►
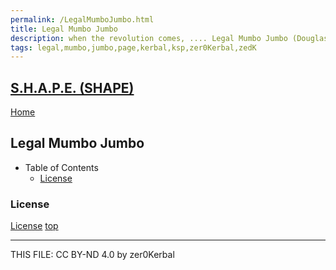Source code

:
 ```yaml
---
permalink: /LegalMumboJumbo.html
title: Legal Mumbo Jumbo
description: when the revolution comes, .... Legal Mumbo Jumbo (Douglas Adams)
tags: legal,mumbo,jumbo,page,kerbal,ksp,zer0Kerbal,zedK
---
```

<!-- LegalMumboJumbo.md v1.0.0.0
S.H.A.P.E. (SHAPE)
created: 15 Dec 2023updated: 

TEMPLATE: LegalMumboJumbo.md v1.0.6.0
created: 01 Feb 2022
updated: 14 Apr 2023 -->
<script src="https://kit.fontawesome.com/0ea5493613.js" crossorigin="anonymous"></script><i class="fa-solid fa-file-contract fa-beat-fade fa-3x" style="--fa-beat-fade-opacity: 0.1; --fa-beat-fade-scale: 1.25;color: #6495ED" ></i>

## [S.H.A.P.E. (SHAPE)][mod]

[Home](./index.md)

## Legal Mumbo Jumbo
<!-- no toc -->
* Table of Contents
  * [License](#license)
  <!-- * [Forum Post #1](#forum-i) -->
  <!-- * [Forum Post #2](#forum-ii) -->

### License

[License](./LegalMumboJumbo/License.md)
[top](#legal-mumbo-jumbo)

<!-- ### Forum I

![Forum](./LegalMumboJumbo/FORUM-01.png)
[top](#legal-mumbo-jumbo)

### Forum II

![Forum](./LegalMumboJumbo/FORUM-02.png)
[top](#legal-mumbo-jumbo) -->

---

THIS FILE: CC BY-ND 4.0 by zer0Kerbal

[mod]: https://www.curseforge.com/kerbal/ksp-mods/SHAPE "S.H.A.P.E. (SHAPE)"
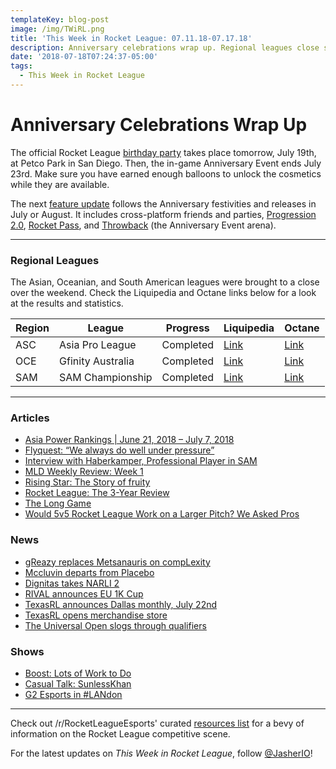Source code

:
 ```yaml
---
templateKey: blog-post
image: /img/TWiRL.png
title: 'This Week in Rocket League: 07.11.18-07.17.18'
description: Anniversary celebrations wrap up. Regional leagues close shop.
date: '2018-07-18T07:24:37-05:00'
tags:
  - This Week in Rocket League
---
```

# Anniversary Celebrations Wrap Up

The official Rocket League [birthday party](http://www.rocketleague.com/news/rocket-league-third-birthday-party/) takes place tomorrow, July 19th, at Petco Park in San Diego. Then, the in-game Anniversary Event ends July 23rd. Make sure you have earned enough balloons to unlock the cosmetics while they are available.

The next [feature update](https://www.rocketleague.com/news/rocket-league-roadmap-summer-2018/) follows the Anniversary festivities and releases in July or August. It includes cross-platform friends and parties, [Progression 2.0](https://www.rocketleague.com/news/incoming-changes-to-xp-and-level-progression/), [Rocket Pass](https://www.rocketleague.com/news/rocket-pass-a-closer-look/), and [Throwback](https://twitter.com/RocketLeague/status/1016392258201870336) (the Anniversary Event arena). 

---

### Regional Leagues

The Asian, Oceanian, and South American leagues were brought to a close over the weekend. Check the Liquipedia and Octane links below for a look at the results and statistics. 

| Region | League            | Progress | Liquipedia                                                                                   | Octane                                                                    |
| ------ | ----------------- | -------- | -------------------------------------------------------------------------------------------- | ------------------------------------------------------------------------- |
| ASC    | Asia Pro League   | Completed   | [Link](https://liquipedia.net/rocketleague/1NE_eSports/Asia_Pro_League/Season_2) | [Link](https://octane.gg/event/asia-pro-league-season-two)                |
| OCE    | Gfinity Australia | Completed   | [Link](https://liquipedia.net/rocketleague/Gfinity/Australia/Elite_Series/Season_1)          | [Link](https://octane.gg/event/gfinity-australia-elite-series-season-one) |
| SAM    | SAM Championship  | Completed   | [Link](https://liquipedia.net/rocketleague/SAM_Championship/Season_1/League_Play)            | [Link](https://octane.gg/event/sam-championship-season-one)               |

---

### Articles

* [Asia Power Rankings | June 21, 2018 – July 7, 2018](https://rocketleagueasia.com/asia-power-rankings-june-21-2018-july-7-2018/)
* [Flyquest: “We always do well under pressure”](https://rocketeers.gg/interview-flyquest-narli-2-primethunder-wonder-ayyjayy/)
* [Interview with Haberkamper, Professional Player in SAM](http://team-dignitas.net/articles/blogs/rocket-league/12727/rocket-league-interview-haberkamper-south-american-professional-player)
* [MLD Weekly Review: Week 1](https://www.mldoubles.com/single-post/2018/07/17/Season-7-Week-1-Review)
* [Rising Star: The Story of fruity](https://octane.gg/news/rising-star-the-story-of-fruity/)
* [Rocket League: The 3-Year Review](https://www.polygon.com/2018/7/17/17578850/rocket-league-review-xbox-one-switch-ps4-pc)
* [The Long Game](https://www.theplayerslobby.com/2004/the-long-game-kronovi-g2-rocket-league/#.ZRjwo8fd5n)
* [Would 5v5 Rocket League Work on a Larger Pitch? We Asked Pros](https://www.redbull.com/us-en/rocket-league-pros-discuss-5v5-mode)

### News

* [gReazy replaces Metsanauris on compLexity](https://octane.gg/news/greazy-replaces-metsanauris-on-complexity/)
* [Mccluvin departs from Placebo](https://octane.gg/news/mccluvin-and-placebo-part-ways-with-each-other)
* [Dignitas takes NARLI 2](https://www.reddit.com/r/RocketLeagueEsports/comments/8yss86/northern_arena_rocket_league_invitational_2_50000/)
* [RIVAL announces EU 1K Cup](https://www.reddit.com/r/RocketLeagueEsports/comments/8yux13/rival_eu_1k_cup_july_21st_22nd_1000_prize_pool/)
* [TexasRL announces Dallas monthly, July 22nd](https://twitter.com/TexasRL/status/1018286990415028226)
* [TexasRL opens merchandise store](https://twitter.com/TexasRL/status/1019366629828972550)
* [The Universal Open slogs through qualifiers](https://universalopen.gg/phases/europe-open-qualifier-4/)

### Shows

* [Boost: Lots of Work to Do](https://www.youtube.com/watch?v=2QWfIRNlfKw)
* [Casual Talk: SunlessKhan](https://youtu.be/zzuaDVyFSAA)
* [G2 Esports in #LANdon](https://www.youtube.com/watch?v=bym2q92qAtA)

---

Check out /r/RocketLeagueEsports' curated [resources list](https://www.reddit.com/r/RocketLeagueEsports/wiki/links) for a bevy of information on the Rocket League competitive scene.

For the latest updates on _This Week in Rocket League_, follow [@JasherIO](https://twitter.com/JasherIO)!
◄
** ACTIVITY **
Starting at the line that contains "[RIVAL announces EU", return every line through the last one above, exactly as written.

** RESULT FOR THIS TASK **
* [RIVAL announces EU 1K Cup](https://www.reddit.com/r/RocketLeagueEsports/comments/8yux13/rival_eu_1k_cup_july_21st_22nd_1000_prize_pool/)
* [TexasRL announces Dallas monthly, July 22nd](https://twitter.com/TexasRL/status/1018286990415028226)
* [TexasRL opens merchandise store](https://twitter.com/TexasRL/status/1019366629828972550)
* [The Universal Open slogs through qualifiers](https://universalopen.gg/phases/europe-open-qualifier-4/)

### Shows

* [Boost: Lots of Work to Do](https://www.youtube.com/watch?v=2QWfIRNlfKw)
* [Casual Talk: SunlessKhan](https://youtu.be/zzuaDVyFSAA)
* [G2 Esports in #LANdon](https://www.youtube.com/watch?v=bym2q92qAtA)

---

Check out /r/RocketLeagueEsports' curated [resources list](https://www.reddit.com/r/RocketLeagueEsports/wiki/links) for a bevy of information on the Rocket League competitive scene.

For the latest updates on _This Week in Rocket League_, follow [@JasherIO](https://twitter.com/JasherIO)!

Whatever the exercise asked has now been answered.